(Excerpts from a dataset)
▶
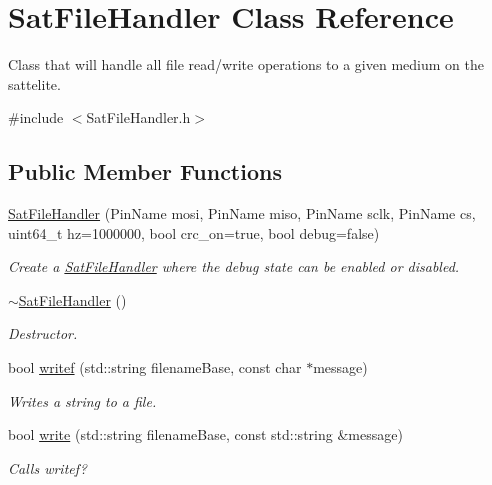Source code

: \hypertarget{class_sat_file_handler}{}\section{Sat\+File\+Handler Class Reference}
\label{class_sat_file_handler}


Class that will handle all file read/write operations to a given medium on the sattelite.  




{\ttfamily \#include $<$Sat\+File\+Handler.\+h$>$}

\subsection*{Public Member Functions}
\begin{DoxyCompactItemize}
\item 
\mbox{\hyperlink{class_sat_file_handler_a077c457c3daa568f5415b3d03d01a2a2}{Sat\+File\+Handler}} (Pin\+Name mosi, Pin\+Name miso, Pin\+Name sclk, Pin\+Name cs, uint64\+\_\+t hz=1000000, bool crc\+\_\+on=true, bool debug=false)
\begin{DoxyCompactList}\small\item\em Create a \mbox{\hyperlink{class_sat_file_handler}{Sat\+File\+Handler}} where the debug state can be enabled or disabled. \end{DoxyCompactList}\item 
\mbox{\hyperlink{class_sat_file_handler_ac16f6dbdc038a207f3fd3e572f2df496}{$\sim$\+Sat\+File\+Handler}} ()
\begin{DoxyCompactList}\small\item\em Destructor. \end{DoxyCompactList}\item 
bool \mbox{\hyperlink{class_sat_file_handler_a355361c4ec4692c5b533740121976eb2}{writef}} (std\+::string filename\+Base, const char $\ast$message)
\begin{DoxyCompactList}\small\item\em Writes a string to a file. \end{DoxyCompactList}\item 
bool \mbox{\hyperlink{class_sat_file_handler_a54f30111dd898bc6ce1e0c0ce6a82350}{write}} (std\+::string filename\+Base, const std\+::string \&message)
\begin{DoxyCompactList}\small\item\em Calls writef? \end{DoxyCompactList}\item 

\end{DoxyCompactItemize}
◀
Task to carry out -
All of the lines above should be retyped precisely, apart from the pictures.

Answer section -
Source code

: \hypertarget{class_sat_file_handler}{}\section{Sat\+File\+Handler Class Reference}
\label{class_sat_file_handler}


Class that will handle all file read/write operations to a given medium on the sattelite.  




{\ttfamily \#include $<$Sat\+File\+Handler.\+h$>$}

\subsection*{Public Member Functions}
\begin{DoxyCompactItemize}
\item 
\mbox{\hyperlink{class_sat_file_handler_a077c457c3daa568f5415b3d03d01a2a2}{Sat\+File\+Handler}} (Pin\+Name mosi, Pin\+Name miso, Pin\+Name sclk, Pin\+Name cs, uint64\+\_\+t hz=1000000, bool crc\+\_\+on=true, bool debug=false)
\begin{DoxyCompactList}\small\item\em Create a \mbox{\hyperlink{class_sat_file_handler}{Sat\+File\+Handler}} where the debug state can be enabled or disabled. \end{DoxyCompactList}\item 
\mbox{\hyperlink{class_sat_file_handler_ac16f6dbdc038a207f3fd3e572f2df496}{$\sim$\+Sat\+File\+Handler}} ()
\begin{DoxyCompactList}\small\item\em Destructor. \end{DoxyCompactList}\item 
bool \mbox{\hyperlink{class_sat_file_handler_a355361c4ec4692c5b533740121976eb2}{writef}} (std\+::string filename\+Base, const char $\ast$message)
\begin{DoxyCompactList}\small\item\em Writes a string to a file. \end{DoxyCompactList}\item 
bool \mbox{\hyperlink{class_sat_file_handler_a54f30111dd898bc6ce1e0c0ce6a82350}{write}} (std\+::string filename\+Base, const std\+::string \&message)
\begin{DoxyCompactList}\small\item\em Calls writef? \end{DoxyCompactList}\item 

\end{DoxyCompactItemize}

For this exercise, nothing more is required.